** Instructions to follow **
The answer should be an exact repeat of the stretch of material below from the line containing "Có 2 con số" through the line containing "từ một chất".

** Input data **
■ ■ ■ ■ ■

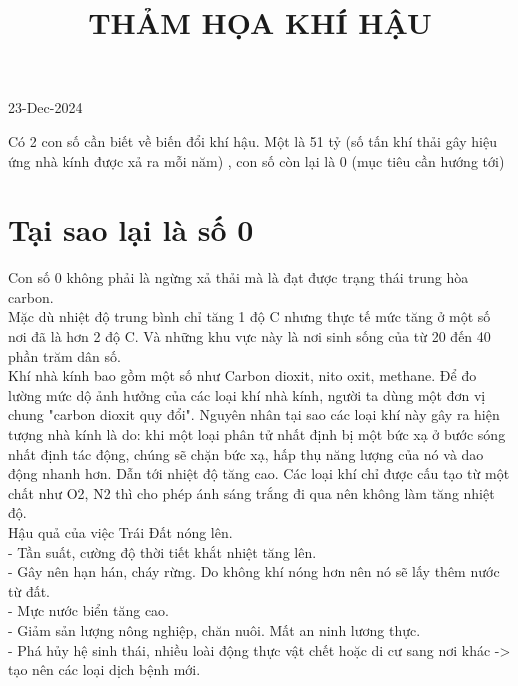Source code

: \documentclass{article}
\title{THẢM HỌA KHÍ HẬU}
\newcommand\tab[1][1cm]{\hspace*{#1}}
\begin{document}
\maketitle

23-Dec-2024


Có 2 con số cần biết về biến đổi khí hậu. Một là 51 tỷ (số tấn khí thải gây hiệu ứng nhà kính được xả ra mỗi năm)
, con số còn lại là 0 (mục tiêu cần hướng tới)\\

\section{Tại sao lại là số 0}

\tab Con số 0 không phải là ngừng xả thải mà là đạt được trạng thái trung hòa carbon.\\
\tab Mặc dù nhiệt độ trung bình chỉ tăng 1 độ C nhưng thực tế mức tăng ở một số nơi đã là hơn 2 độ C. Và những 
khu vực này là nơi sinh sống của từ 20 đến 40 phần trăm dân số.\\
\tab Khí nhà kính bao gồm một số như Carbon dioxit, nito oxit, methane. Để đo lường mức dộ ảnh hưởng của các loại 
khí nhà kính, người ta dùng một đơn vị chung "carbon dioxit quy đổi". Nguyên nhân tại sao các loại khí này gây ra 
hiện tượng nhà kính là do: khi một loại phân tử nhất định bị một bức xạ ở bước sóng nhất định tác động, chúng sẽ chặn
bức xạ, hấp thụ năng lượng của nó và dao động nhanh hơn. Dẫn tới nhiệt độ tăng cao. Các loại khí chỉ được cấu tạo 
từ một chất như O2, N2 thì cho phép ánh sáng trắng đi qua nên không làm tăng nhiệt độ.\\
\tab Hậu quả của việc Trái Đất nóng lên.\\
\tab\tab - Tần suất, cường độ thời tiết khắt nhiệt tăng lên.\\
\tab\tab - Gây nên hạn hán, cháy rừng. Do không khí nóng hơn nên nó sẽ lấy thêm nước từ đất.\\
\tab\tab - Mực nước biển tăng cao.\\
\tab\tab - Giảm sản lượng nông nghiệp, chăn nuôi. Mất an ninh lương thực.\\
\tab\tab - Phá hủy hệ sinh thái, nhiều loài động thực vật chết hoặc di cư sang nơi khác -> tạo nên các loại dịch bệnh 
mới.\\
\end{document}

■ ■ ■ ■ ■

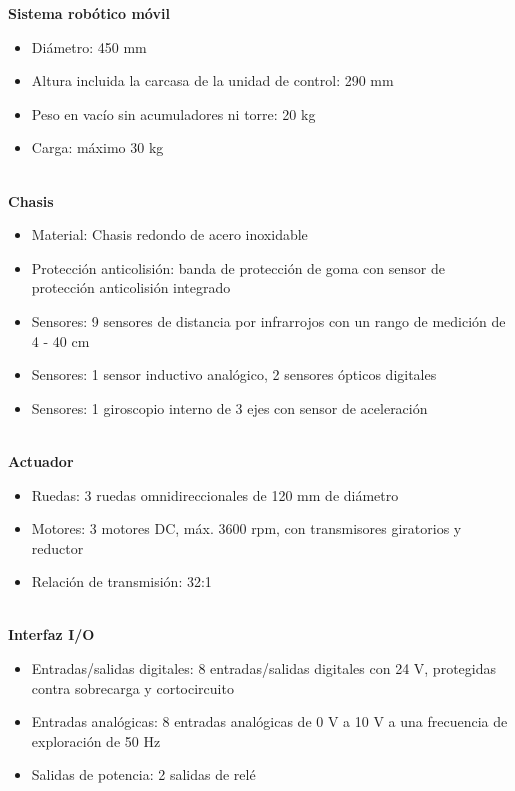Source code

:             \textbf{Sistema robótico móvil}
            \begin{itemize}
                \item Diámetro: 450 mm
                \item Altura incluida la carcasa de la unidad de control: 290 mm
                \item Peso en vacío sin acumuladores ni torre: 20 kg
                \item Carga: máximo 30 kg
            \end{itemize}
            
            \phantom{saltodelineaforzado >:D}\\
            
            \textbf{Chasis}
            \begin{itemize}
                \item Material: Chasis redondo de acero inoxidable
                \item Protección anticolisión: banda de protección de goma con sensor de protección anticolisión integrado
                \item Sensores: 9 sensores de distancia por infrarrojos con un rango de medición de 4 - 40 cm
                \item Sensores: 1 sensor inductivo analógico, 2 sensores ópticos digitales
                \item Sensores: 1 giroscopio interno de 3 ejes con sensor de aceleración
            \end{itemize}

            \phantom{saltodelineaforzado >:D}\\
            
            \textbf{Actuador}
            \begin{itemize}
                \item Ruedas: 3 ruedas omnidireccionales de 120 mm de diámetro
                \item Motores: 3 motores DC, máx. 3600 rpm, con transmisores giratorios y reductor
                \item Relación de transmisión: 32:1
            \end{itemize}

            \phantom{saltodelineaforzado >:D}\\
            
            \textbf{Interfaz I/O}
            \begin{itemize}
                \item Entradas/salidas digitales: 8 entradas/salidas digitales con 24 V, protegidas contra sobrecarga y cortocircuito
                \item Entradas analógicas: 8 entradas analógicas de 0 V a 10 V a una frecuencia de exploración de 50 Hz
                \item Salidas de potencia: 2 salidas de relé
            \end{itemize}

■ ■ ■ ■ ■

** Worked solution **
Có 2 con số cần biết về biến đổi khí hậu. Một là 51 tỷ (số tấn khí thải gây hiệu ứng nhà kính được xả ra mỗi năm)
, con số còn lại là 0 (mục tiêu cần hướng tới)\\

\section{Tại sao lại là số 0}

\tab Con số 0 không phải là ngừng xả thải mà là đạt được trạng thái trung hòa carbon.\\
\tab Mặc dù nhiệt độ trung bình chỉ tăng 1 độ C nhưng thực tế mức tăng ở một số nơi đã là hơn 2 độ C. Và những 
khu vực này là nơi sinh sống của từ 20 đến 40 phần trăm dân số.\\
\tab Khí nhà kính bao gồm một số như Carbon dioxit, nito oxit, methane. Để đo lường mức dộ ảnh hưởng của các loại 
khí nhà kính, người ta dùng một đơn vị chung "carbon dioxit quy đổi". Nguyên nhân tại sao các loại khí này gây ra 
hiện tượng nhà kính là do: khi một loại phân tử nhất định bị một bức xạ ở bước sóng nhất định tác động, chúng sẽ chặn
bức xạ, hấp thụ năng lượng của nó và dao động nhanh hơn. Dẫn tới nhiệt độ tăng cao. Các loại khí chỉ được cấu tạo 
từ một chất như O2, N2 thì cho phép ánh sáng trắng đi qua nên không làm tăng nhiệt độ.\\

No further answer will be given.